La crise politique interne ne justifie à aucun titre le silence d’Alger face à l’exécution de Qassem Soleimani. Que l’on soit ou non d’accord avec la ligne politique de l’Iran, la crise au Moyen-Orient n’est en aucun cas de nature confessionnelle comme le représente le CCG (Conseil de coopération des États arabes du Golfe). Ce conflit aux multiples facettes trouve son origine dans le déni du droit du peuple Palestinien et l’intervention de puissances extérieures à la région pour protéger des intérêts stratégiques, assurer la pérennité d’Israël et celle de monarchies réactionnaires vassalisées.

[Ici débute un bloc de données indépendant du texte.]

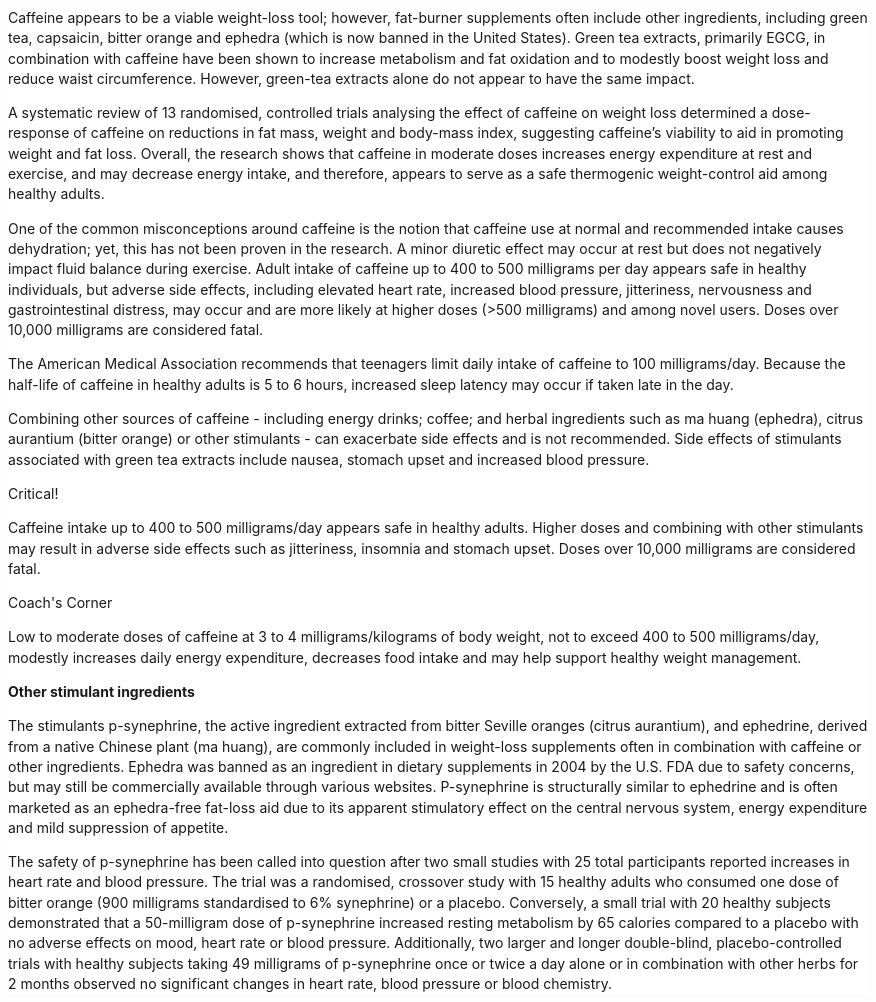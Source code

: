 Caffeine appears to be a viable weight-loss tool; however, fat-burner supplements often include other ingredients, including green tea, capsaicin, bitter orange and ephedra (which is now banned in the United States). Green tea extracts, primarily EGCG, in combination with caffeine have been shown to increase metabolism and fat oxidation and to modestly boost weight loss and reduce waist circumference. However, green-tea extracts alone do not appear to have the same impact.

A systematic review of 13 randomised, controlled trials analysing the effect of caffeine on weight loss determined a dose-response of caffeine on reductions in fat mass, weight and body-mass index, suggesting caffeine’s viability to aid in promoting weight and fat loss. Overall, the research shows that caffeine in moderate doses increases energy expenditure at rest and exercise, and may decrease energy intake, and therefore, appears to serve as a safe thermogenic weight-control aid among healthy adults.

One of the common misconceptions around caffeine is the notion that caffeine use at normal and recommended intake causes dehydration; yet, this has not been proven in the research. A minor diuretic effect may occur at rest but does not negatively impact fluid balance during exercise. Adult intake of caffeine up to 400 to 500 milligrams per day appears safe in healthy individuals, but adverse side effects, including elevated heart rate, increased blood pressure, jitteriness, nervousness and gastrointestinal distress, may occur and are more likely at higher doses (>500 milligrams) and among novel users. Doses over 10,000 milligrams are considered fatal.

The American Medical Association recommends that teenagers limit daily intake of caffeine to 100 milligrams/day. Because the half-life of caffeine in healthy adults is 5 to 6 hours, increased sleep latency may occur if taken late in the day.

Combining other sources of caffeine - including energy drinks; coffee; and herbal ingredients such as ma huang (ephedra), citrus aurantium (bitter orange) or other stimulants - can exacerbate side effects and is not recommended. Side effects of stimulants associated with green tea extracts include nausea, stomach upset and increased blood pressure.

Critical!

Caffeine intake up to 400 to 500 milligrams/day appears safe in healthy adults. Higher doses and combining with other stimulants may result in adverse side effects such as jitteriness, insomnia and stomach upset. Doses over 10,000 milligrams are considered fatal.

Coach's Corner

Low to moderate doses of caffeine at 3 to 4 milligrams/kilograms of body weight, not to exceed 400 to 500 milligrams/day, modestly increases daily energy expenditure, decreases food intake and may help support healthy weight management.

**Other stimulant ingredients**

The stimulants p-synephrine, the active ingredient extracted from bitter Seville oranges (citrus aurantium), and ephedrine, derived from a native Chinese plant (ma huang), are commonly included in weight-loss supplements often in combination with caffeine or other ingredients. Ephedra was banned as an ingredient in dietary supplements in 2004 by the U.S. FDA due to safety concerns, but may still be commercially available through various websites. P-synephrine is structurally similar to ephedrine and is often marketed as an ephedra-free fat-loss aid due to its apparent stimulatory effect on the central nervous system, energy expenditure and mild suppression of appetite.

The safety of p-synephrine has been called into question after two small studies with 25 total participants reported increases in heart rate and blood pressure. The trial was a randomised, crossover study with 15 healthy adults who consumed one dose of bitter orange (900 milligrams standardised to 6% synephrine) or a placebo. Conversely, a small trial with 20 healthy subjects demonstrated that a 50-milligram dose of p-synephrine increased resting metabolism by 65 calories compared to a placebo with no adverse effects on mood, heart rate or blood pressure. Additionally, two larger and longer double-blind, placebo-controlled trials with healthy subjects taking 49 milligrams of p-synephrine once or twice a day alone or in combination with other herbs for 2 months observed no significant changes in heart rate, blood pressure or blood chemistry.
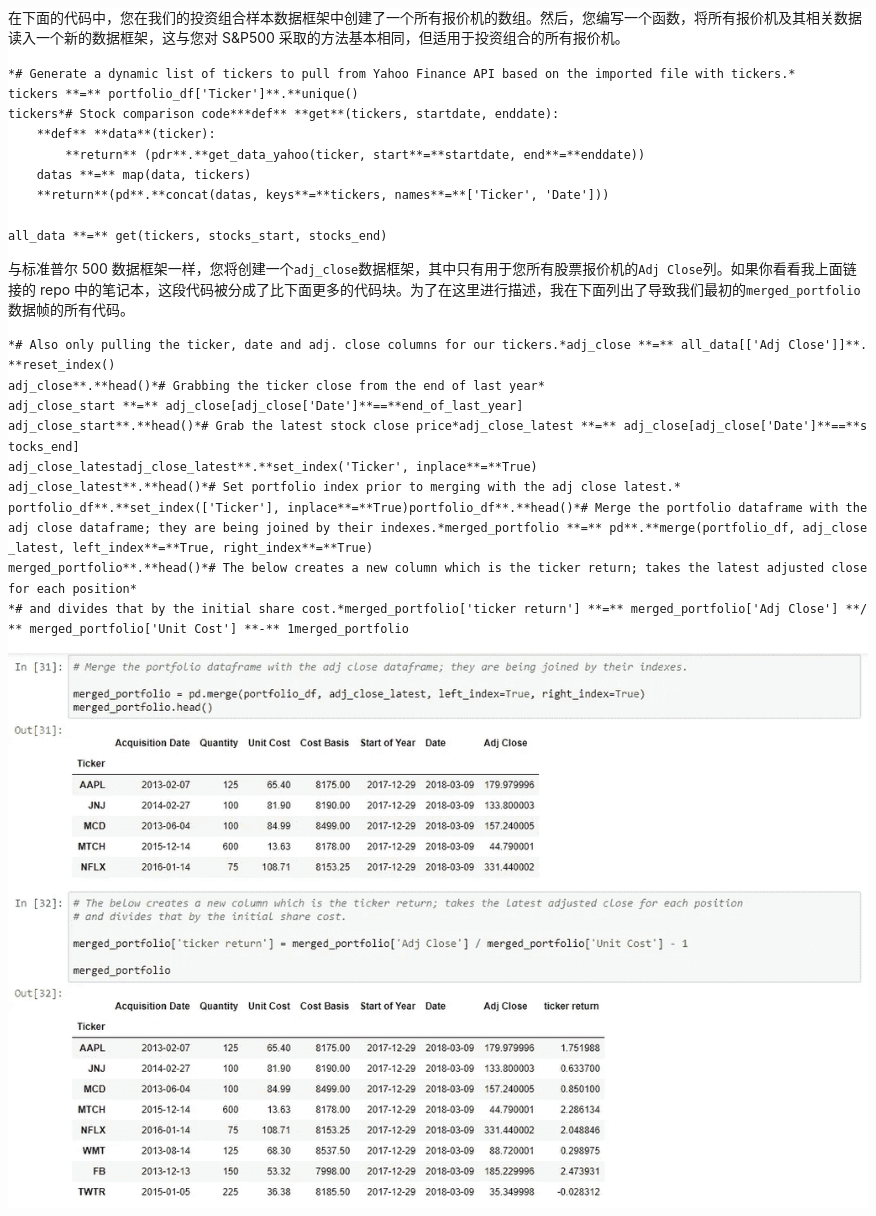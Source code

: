在下面的代码中，您在我们的投资组合样本数据框架中创建了一个所有报价机的数组。然后，您编写一个函数，将所有报价机及其相关数据读入一个新的数据框架，这与您对 S&P500 采取的方法基本相同，但适用于投资组合的所有报价机。

```
*# Generate a dynamic list of tickers to pull from Yahoo Finance API based on the imported file with tickers.*
tickers **=** portfolio_df['Ticker']**.**unique()
tickers*# Stock comparison code***def** **get**(tickers, startdate, enddate):
    **def** **data**(ticker):
        **return** (pdr**.**get_data_yahoo(ticker, start**=**startdate, end**=**enddate))
    datas **=** map(data, tickers)
    **return**(pd**.**concat(datas, keys**=**tickers, names**=**['Ticker', 'Date']))

all_data **=** get(tickers, stocks_start, stocks_end)
```

与标准普尔 500 数据框架一样，您将创建一个`adj_close`数据框架，其中只有用于您所有股票报价机的`Adj Close`列。如果你看看我上面链接的 repo 中的笔记本，这段代码被分成了比下面更多的代码块。为了在这里进行描述，我在下面列出了导致我们最初的`merged_portfolio`数据帧的所有代码。

```
*# Also only pulling the ticker, date and adj. close columns for our tickers.*adj_close **=** all_data[['Adj Close']]**.**reset_index()
adj_close**.**head()*# Grabbing the ticker close from the end of last year*
adj_close_start **=** adj_close[adj_close['Date']**==**end_of_last_year]
adj_close_start**.**head()*# Grab the latest stock close price*adj_close_latest **=** adj_close[adj_close['Date']**==**stocks_end]
adj_close_latestadj_close_latest**.**set_index('Ticker', inplace**=**True)
adj_close_latest**.**head()*# Set portfolio index prior to merging with the adj close latest.*
portfolio_df**.**set_index(['Ticker'], inplace**=**True)portfolio_df**.**head()*# Merge the portfolio dataframe with the adj close dataframe; they are being joined by their indexes.*merged_portfolio **=** pd**.**merge(portfolio_df, adj_close_latest, left_index**=**True, right_index**=**True)
merged_portfolio**.**head()*# The below creates a new column which is the ticker return; takes the latest adjusted close for each position*
*# and divides that by the initial share cost.*merged_portfolio['ticker return'] **=** merged_portfolio['Adj Close'] **/** merged_portfolio['Unit Cost'] **-** 1merged_portfolio
```

![](img/0955f08d7da9eb14f935f562cceea910.png)
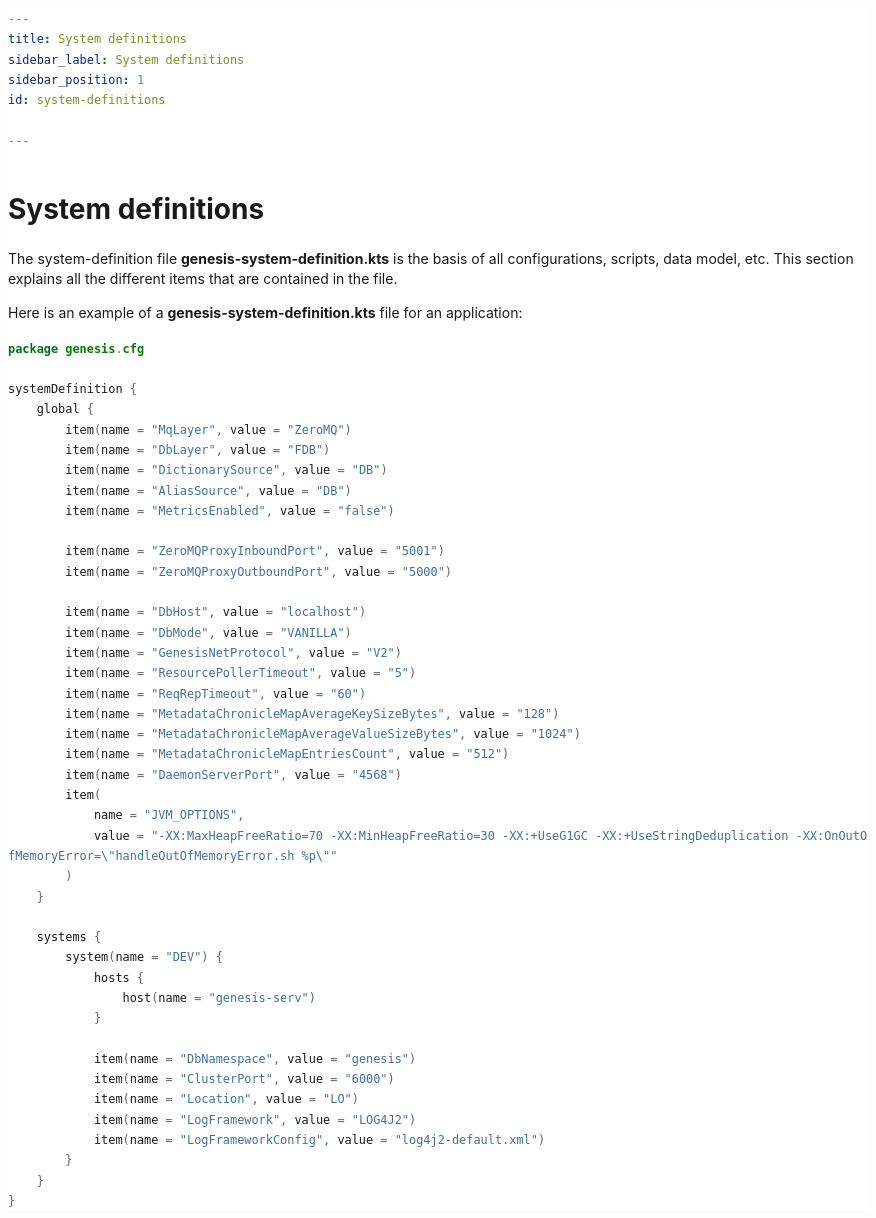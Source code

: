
 ```yaml
---
title: System definitions
sidebar_label: System definitions
sidebar_position: 1
id: system-definitions

---
```

# System definitions

The system-definition file **genesis-system-definition.kts** is the basis of all configurations, scripts, data model, etc. This section explains all the different items that are contained in the file.

Here is an example of a **genesis-system-definition.kts** file for an application:

```kotlin
package genesis.cfg

systemDefinition {
    global {
        item(name = "MqLayer", value = "ZeroMQ")
        item(name = "DbLayer", value = "FDB")
        item(name = "DictionarySource", value = "DB")
        item(name = "AliasSource", value = "DB")
        item(name = "MetricsEnabled", value = "false")

        item(name = "ZeroMQProxyInboundPort", value = "5001")
        item(name = "ZeroMQProxyOutboundPort", value = "5000")

        item(name = "DbHost", value = "localhost")
        item(name = "DbMode", value = "VANILLA")
        item(name = "GenesisNetProtocol", value = "V2")
        item(name = "ResourcePollerTimeout", value = "5")
        item(name = "ReqRepTimeout", value = "60")
        item(name = "MetadataChronicleMapAverageKeySizeBytes", value = "128")
        item(name = "MetadataChronicleMapAverageValueSizeBytes", value = "1024")
        item(name = "MetadataChronicleMapEntriesCount", value = "512")
        item(name = "DaemonServerPort", value = "4568")
        item(
            name = "JVM_OPTIONS",
            value = "-XX:MaxHeapFreeRatio=70 -XX:MinHeapFreeRatio=30 -XX:+UseG1GC -XX:+UseStringDeduplication -XX:OnOutOfMemoryError=\"handleOutOfMemoryError.sh %p\""
        )
    }

    systems {
        system(name = "DEV") {
            hosts {
                host(name = "genesis-serv")
            }

            item(name = "DbNamespace", value = "genesis")
            item(name = "ClusterPort", value = "6000")
            item(name = "Location", value = "LO")
            item(name = "LogFramework", value = "LOG4J2")
            item(name = "LogFrameworkConfig", value = "log4j2-default.xml")
        }
    }
}
```
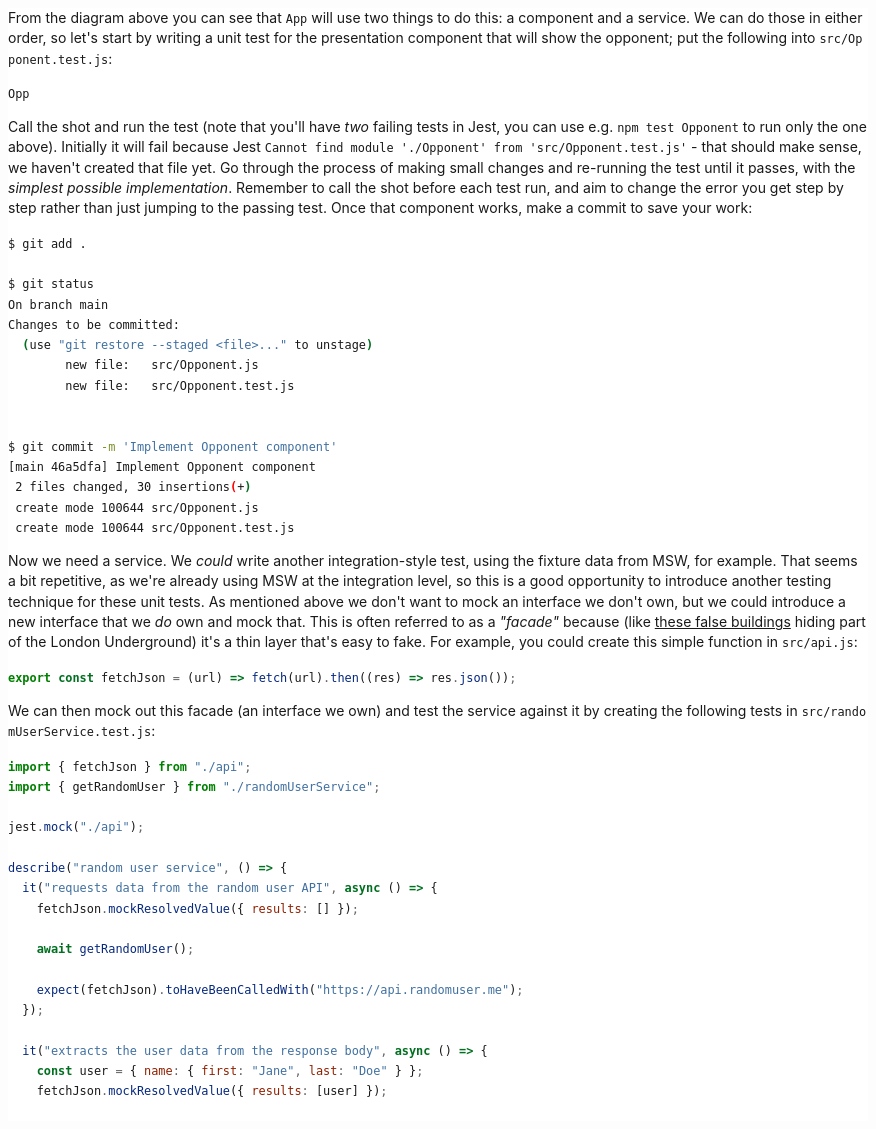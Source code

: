 From the diagram above you can see that `App` will use two things to do this: a component and a service.  We can do those in either order, so let's start by writing a unit test for the presentation component that will show the opponent; put the following into `src/Opponent.test.js`:

```jsx
Opp
```

Call the shot and run the test (note that you'll have _two_ failing tests in Jest, you can use e.g. `npm test Opponent` to run only the one above). Initially it will fail because Jest `Cannot find module './Opponent' from 'src/Opponent.test.js'` - that should make sense, we haven't created that file yet. Go through the process of making small changes and re-running the test until it passes, with the _simplest possible implementation_. Remember to call the shot before each test run, and aim to change the error you get step by step rather than just jumping to the passing test. Once that component works, make a commit to save your work:

```bash
$ git add .

$ git status
On branch main
Changes to be committed:
  (use "git restore --staged <file>..." to unstage)
        new file:   src/Opponent.js
        new file:   src/Opponent.test.js


$ git commit -m 'Implement Opponent component'
[main 46a5dfa] Implement Opponent component
 2 files changed, 30 insertions(+)
 create mode 100644 src/Opponent.js
 create mode 100644 src/Opponent.test.js
```

Now we need a service. We _could_ write another integration-style test, using the fixture data from MSW, for example. That seems a bit repetitive, as we're already using MSW at the integration level, so this is a good opportunity to introduce another testing technique for these unit tests. As mentioned above we don't want to mock an interface we don't own, but we could introduce a new interface that we _do_ own and mock that. This is often referred to as a _"facade"_ because (like [these false buildings] hiding part of the London Underground) it's a thin layer that's easy to fake. For example, you could create this simple function in `src/api.js`:

```javascript
export const fetchJson = (url) => fetch(url).then((res) => res.json());
```

We can then mock out this facade (an interface we own) and test the service against it by creating the following tests in `src/randomUserService.test.js`:

```javascript
import { fetchJson } from "./api";
import { getRandomUser } from "./randomUserService";

jest.mock("./api");

describe("random user service", () => {
  it("requests data from the random user API", async () => {
    fetchJson.mockResolvedValue({ results: [] });
    
    await getRandomUser();

    expect(fetchJson).toHaveBeenCalledWith("https://api.randomuser.me");
  });
  
  it("extracts the user data from the response body", async () => {
    const user = { name: { first: "Jane", last: "Doe" } };
    fetchJson.mockResolvedValue({ results: [user] });
    
```

  [api list]: https://apilist.fun/
  [article on automation]: {filename}/development/automation-for-the-people.md
  [axios]: https://www.npmjs.com/package/axios
  [cra]: https://create-react-app.dev/docs/getting-started
  [Cypress]: https://cypress.io
  [cypress blog]: https://www.cypress.io/blog/2020/11/24/introducing-cy-intercept-next-generation-network-stubbing-in-cypress-6-0/
  [cypress closures]: https://docs.cypress.io/guides/core-concepts/variables-and-aliases.html#Closures
  [dropped support]: https://jestjs.io/docs/upgrading-to-jest29#compatibility
  [Git BASH]: https://gitforwindows.org/
  [github]: https://github.com/textbook/rps-api
  [Jest]: https://jestjs.io/
  [msw]: https://mswjs.io/
  [msw get started]: https://v1.mswjs.io/docs/getting-started/
  [names]: https://www.kalzumeus.com/2010/06/17/falsehoods-programmers-believe-about-names/
  [Node]: https://nodejs.org/
  [Part 1]: {filename}/development/js-tdd-ftw.md
  [Part 2]: {filename}/development/js-tdd-e2e.md
  [Regex 101]: https://regex101.com/
  [SPA config]: {filename}/development/spa-config.md
  [supplement A]: {filename}/development/js-tdd-vite.md
  [Testing Library]: https://testing-library.com
  [the next article]: {filename}/development/js-tdd-ohm.md
  [these false buildings]: https://en.wikipedia.org/wiki/Leinster_Gardens#False_houses
  [this Gist]: https://gist.github.com/textbook/3377dda14efe4449772c2377188c3fa8
  [this Stack Overflow answer]: https://stackoverflow.com/a/65627662/3001761
  [WSL]: https://docs.microsoft.com/en-us/windows/wsl/about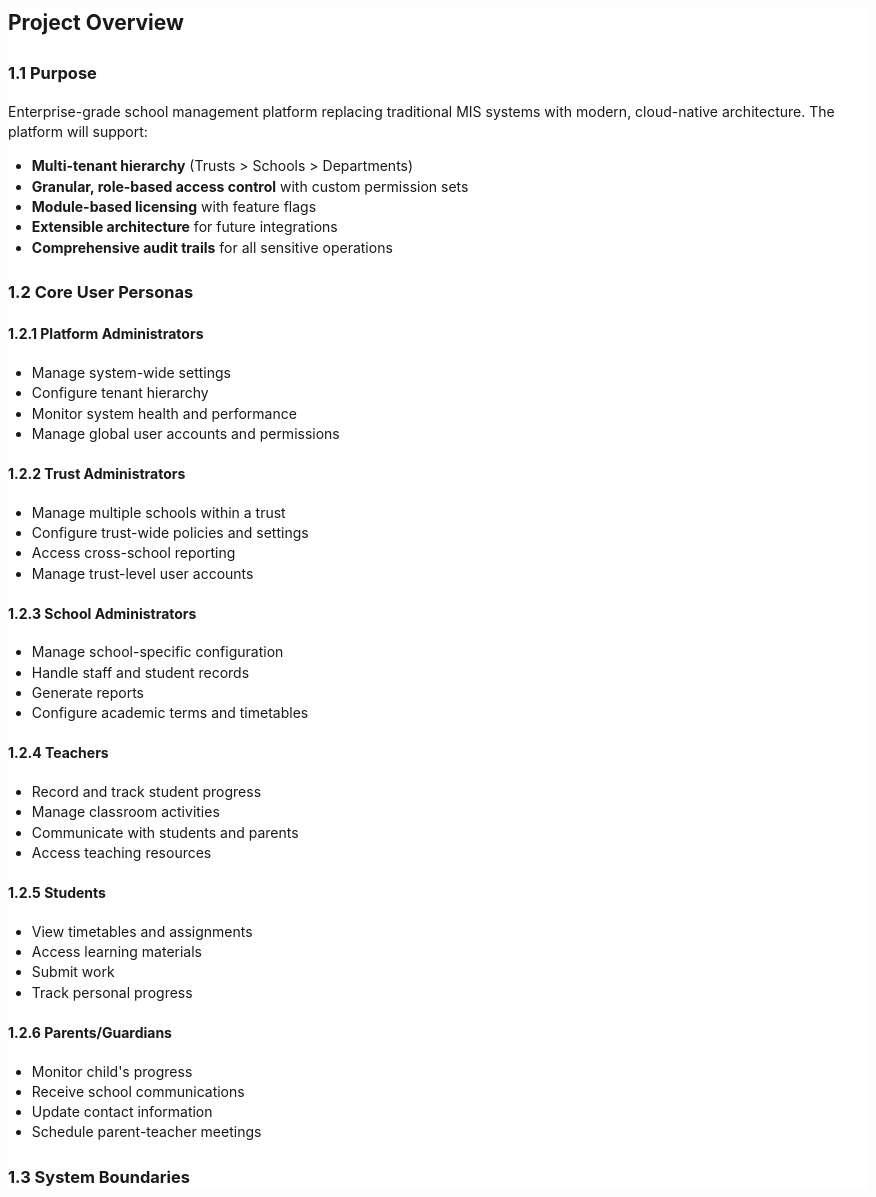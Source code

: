 ## Project Overview

### 1.1 Purpose
Enterprise-grade school management platform replacing traditional MIS systems with modern, cloud-native architecture. The platform will support:

- **Multi-tenant hierarchy** (Trusts > Schools > Departments)
- **Granular, role-based access control** with custom permission sets
- **Module-based licensing** with feature flags
- **Extensible architecture** for future integrations
- **Comprehensive audit trails** for all sensitive operations

### 1.2 Core User Personas

#### 1.2.1 Platform Administrators
- Manage system-wide settings
- Configure tenant hierarchy
- Monitor system health and performance
- Manage global user accounts and permissions

#### 1.2.2 Trust Administrators
- Manage multiple schools within a trust
- Configure trust-wide policies and settings
- Access cross-school reporting
- Manage trust-level user accounts

#### 1.2.3 School Administrators
- Manage school-specific configuration
- Handle staff and student records
- Generate reports
- Configure academic terms and timetables

#### 1.2.4 Teachers
- Record and track student progress
- Manage classroom activities
- Communicate with students and parents
- Access teaching resources

#### 1.2.5 Students
- View timetables and assignments
- Access learning materials
- Submit work
- Track personal progress

#### 1.2.6 Parents/Guardians
- Monitor child's progress
- Receive school communications
- Update contact information
- Schedule parent-teacher meetings

### 1.3 System Boundaries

Les Algériennes et les Algériens montrent vendredi après vendredi leur attachement aux valeurs de la Révolution du 1er Novembre 1954 et à son héritage politique. L’unité populaire autour de ces principes essentiels sur lesquels est édifiée la Nation est aux antipodes des compromissions du régime. Si la dictature s’accommode naturellement de toutes ses violations, l’Etat de droit à l’intérieur des frontières implique la défense du droit dans la société internationale. Le soutien très majoritaire du peuple à la résistance anti-impérialiste et antisioniste est bien le socle d’une politique étrangère conforme à l’esprit du Hirak.